Action item >> The lines to repeat are those below from the one containing "monda: Jó lesz!" down to the one containing "a melyet készítettek.", both included; reproduce them exactly and nothing else.

(Supplied information)

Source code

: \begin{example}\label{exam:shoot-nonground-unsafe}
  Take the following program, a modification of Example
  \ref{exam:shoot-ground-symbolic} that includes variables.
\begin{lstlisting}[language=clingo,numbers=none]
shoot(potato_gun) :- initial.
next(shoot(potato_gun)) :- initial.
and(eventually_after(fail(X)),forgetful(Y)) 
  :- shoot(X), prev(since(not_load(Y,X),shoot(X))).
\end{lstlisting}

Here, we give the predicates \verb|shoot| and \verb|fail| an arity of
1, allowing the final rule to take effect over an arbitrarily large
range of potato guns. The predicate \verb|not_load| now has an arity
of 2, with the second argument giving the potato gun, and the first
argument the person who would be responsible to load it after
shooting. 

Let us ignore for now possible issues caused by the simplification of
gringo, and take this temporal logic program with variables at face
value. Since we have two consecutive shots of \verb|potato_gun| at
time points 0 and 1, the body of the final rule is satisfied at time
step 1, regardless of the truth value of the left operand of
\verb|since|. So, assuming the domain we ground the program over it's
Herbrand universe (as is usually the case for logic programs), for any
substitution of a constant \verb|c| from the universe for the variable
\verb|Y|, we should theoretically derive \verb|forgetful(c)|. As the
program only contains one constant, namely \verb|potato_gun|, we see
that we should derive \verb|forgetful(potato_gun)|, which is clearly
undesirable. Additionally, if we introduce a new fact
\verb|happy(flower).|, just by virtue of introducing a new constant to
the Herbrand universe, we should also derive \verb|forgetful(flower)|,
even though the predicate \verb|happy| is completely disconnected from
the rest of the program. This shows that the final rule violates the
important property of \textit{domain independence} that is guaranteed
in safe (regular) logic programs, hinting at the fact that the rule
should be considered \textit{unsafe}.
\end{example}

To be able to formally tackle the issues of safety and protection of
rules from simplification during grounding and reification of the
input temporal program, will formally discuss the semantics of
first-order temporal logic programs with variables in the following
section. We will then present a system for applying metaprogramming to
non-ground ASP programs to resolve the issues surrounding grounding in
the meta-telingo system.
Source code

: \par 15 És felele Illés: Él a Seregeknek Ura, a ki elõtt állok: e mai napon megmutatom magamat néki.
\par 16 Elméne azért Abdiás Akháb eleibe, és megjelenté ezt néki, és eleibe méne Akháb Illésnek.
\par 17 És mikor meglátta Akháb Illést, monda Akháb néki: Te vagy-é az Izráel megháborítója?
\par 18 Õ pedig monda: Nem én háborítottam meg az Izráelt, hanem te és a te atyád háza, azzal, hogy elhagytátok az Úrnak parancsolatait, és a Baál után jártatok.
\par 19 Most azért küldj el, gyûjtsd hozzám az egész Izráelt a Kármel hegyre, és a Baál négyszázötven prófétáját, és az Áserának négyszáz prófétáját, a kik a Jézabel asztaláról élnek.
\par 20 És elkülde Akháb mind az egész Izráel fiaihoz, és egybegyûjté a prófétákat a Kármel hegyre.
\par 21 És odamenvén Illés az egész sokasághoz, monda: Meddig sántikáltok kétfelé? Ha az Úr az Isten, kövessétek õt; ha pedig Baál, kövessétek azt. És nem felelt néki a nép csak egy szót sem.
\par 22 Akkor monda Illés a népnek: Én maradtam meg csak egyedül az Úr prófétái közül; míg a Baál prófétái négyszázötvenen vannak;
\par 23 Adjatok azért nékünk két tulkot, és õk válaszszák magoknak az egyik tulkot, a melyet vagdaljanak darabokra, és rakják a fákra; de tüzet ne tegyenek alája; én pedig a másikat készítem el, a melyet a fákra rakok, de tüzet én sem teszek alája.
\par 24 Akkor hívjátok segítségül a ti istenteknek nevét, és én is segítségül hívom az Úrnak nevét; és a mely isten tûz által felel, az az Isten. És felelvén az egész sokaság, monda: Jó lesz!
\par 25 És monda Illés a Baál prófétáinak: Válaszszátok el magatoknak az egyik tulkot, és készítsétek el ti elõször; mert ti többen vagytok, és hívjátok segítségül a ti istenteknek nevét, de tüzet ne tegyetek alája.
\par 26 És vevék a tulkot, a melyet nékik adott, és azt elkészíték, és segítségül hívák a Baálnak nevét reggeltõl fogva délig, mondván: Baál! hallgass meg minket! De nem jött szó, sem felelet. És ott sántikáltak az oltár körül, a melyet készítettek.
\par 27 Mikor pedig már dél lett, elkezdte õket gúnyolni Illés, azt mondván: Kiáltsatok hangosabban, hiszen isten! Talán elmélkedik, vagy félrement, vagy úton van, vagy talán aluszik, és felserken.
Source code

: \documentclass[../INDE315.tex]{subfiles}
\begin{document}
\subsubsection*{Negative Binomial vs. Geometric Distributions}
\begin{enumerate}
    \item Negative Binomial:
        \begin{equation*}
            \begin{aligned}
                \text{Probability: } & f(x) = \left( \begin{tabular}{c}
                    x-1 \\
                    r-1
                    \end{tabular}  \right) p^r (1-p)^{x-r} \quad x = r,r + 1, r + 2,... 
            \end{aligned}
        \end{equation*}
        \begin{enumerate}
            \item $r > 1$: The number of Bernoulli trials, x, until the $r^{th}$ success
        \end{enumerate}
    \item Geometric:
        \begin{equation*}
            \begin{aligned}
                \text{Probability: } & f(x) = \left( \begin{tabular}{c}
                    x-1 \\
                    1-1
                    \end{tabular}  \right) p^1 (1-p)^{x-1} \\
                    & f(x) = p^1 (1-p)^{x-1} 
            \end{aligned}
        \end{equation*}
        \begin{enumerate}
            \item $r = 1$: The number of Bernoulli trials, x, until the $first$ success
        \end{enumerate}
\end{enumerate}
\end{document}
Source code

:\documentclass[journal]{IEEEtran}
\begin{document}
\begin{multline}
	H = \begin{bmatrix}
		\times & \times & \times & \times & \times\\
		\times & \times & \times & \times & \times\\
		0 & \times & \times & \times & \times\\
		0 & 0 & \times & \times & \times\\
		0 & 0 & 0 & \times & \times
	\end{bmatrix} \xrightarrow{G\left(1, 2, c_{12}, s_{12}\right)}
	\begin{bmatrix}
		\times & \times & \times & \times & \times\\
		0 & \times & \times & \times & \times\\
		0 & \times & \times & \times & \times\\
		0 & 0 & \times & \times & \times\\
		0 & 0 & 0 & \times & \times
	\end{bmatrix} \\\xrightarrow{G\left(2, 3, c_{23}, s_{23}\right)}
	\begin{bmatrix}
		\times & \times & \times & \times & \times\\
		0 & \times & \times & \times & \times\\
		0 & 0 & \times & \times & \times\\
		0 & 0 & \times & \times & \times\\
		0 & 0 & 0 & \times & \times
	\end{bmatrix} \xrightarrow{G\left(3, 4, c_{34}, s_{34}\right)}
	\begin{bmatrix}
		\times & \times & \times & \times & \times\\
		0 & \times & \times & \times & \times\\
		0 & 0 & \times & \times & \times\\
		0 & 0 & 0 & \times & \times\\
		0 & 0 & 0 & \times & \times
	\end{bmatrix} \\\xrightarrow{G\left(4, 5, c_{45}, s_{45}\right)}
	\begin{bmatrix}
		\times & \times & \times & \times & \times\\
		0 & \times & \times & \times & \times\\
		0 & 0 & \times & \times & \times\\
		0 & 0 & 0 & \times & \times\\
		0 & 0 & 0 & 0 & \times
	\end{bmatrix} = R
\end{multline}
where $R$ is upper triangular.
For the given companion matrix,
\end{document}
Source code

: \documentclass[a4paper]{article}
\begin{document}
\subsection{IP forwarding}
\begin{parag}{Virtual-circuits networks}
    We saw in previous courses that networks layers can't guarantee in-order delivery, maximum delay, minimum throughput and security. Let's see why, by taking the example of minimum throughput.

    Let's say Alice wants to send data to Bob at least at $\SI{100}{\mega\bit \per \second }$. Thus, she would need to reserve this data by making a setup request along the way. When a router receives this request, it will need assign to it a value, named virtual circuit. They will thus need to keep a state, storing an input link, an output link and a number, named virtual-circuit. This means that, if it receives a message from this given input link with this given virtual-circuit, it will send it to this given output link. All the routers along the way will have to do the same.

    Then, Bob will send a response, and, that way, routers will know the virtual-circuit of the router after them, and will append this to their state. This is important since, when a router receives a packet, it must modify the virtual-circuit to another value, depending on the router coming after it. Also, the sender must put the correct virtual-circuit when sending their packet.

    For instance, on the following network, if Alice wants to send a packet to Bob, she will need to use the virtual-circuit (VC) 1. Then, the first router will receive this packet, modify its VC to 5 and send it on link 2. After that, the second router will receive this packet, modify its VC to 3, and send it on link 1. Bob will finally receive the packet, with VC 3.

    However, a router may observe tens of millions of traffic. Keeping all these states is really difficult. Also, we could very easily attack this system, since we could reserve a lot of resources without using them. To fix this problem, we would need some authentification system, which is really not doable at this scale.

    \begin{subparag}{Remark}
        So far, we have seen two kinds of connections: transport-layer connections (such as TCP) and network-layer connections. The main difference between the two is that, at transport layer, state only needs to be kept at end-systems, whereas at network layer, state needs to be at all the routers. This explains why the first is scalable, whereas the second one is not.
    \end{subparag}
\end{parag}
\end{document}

(End Supplied information)

Response >>
\par 24 Akkor hívjátok segítségül a ti istenteknek nevét, és én is segítségül hívom az Úrnak nevét; és a mely isten tûz által felel, az az Isten. És felelvén az egész sokaság, monda: Jó lesz!
\par 25 És monda Illés a Baál prófétáinak: Válaszszátok el magatoknak az egyik tulkot, és készítsétek el ti elõször; mert ti többen vagytok, és hívjátok segítségül a ti istenteknek nevét, de tüzet ne tegyetek alája.
\par 26 És vevék a tulkot, a melyet nékik adott, és azt elkészíték, és segítségül hívák a Baálnak nevét reggeltõl fogva délig, mondván: Baál! hallgass meg minket! De nem jött szó, sem felelet. És ott sántikáltak az oltár körül, a melyet készítettek.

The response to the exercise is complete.